◆ PROBLEM TO WORK ON ◆
Could the whole of the data below be written out verbatim?
+ + +
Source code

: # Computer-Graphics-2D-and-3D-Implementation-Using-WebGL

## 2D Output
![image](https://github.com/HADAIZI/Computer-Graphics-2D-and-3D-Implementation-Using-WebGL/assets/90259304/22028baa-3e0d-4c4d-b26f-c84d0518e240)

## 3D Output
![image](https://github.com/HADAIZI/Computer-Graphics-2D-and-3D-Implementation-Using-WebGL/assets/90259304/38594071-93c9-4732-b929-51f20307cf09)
+ + +
◆ RESPONSE AREA ◆
Source code

: # Computer-Graphics-2D-and-3D-Implementation-Using-WebGL

## 2D Output
![image](https://github.com/HADAIZI/Computer-Graphics-2D-and-3D-Implementation-Using-WebGL/assets/90259304/22028baa-3e0d-4c4d-b26f-c84d0518e240)

## 3D Output
![image](https://github.com/HADAIZI/Computer-Graphics-2D-and-3D-Implementation-Using-WebGL/assets/90259304/38594071-93c9-4732-b929-51f20307cf09)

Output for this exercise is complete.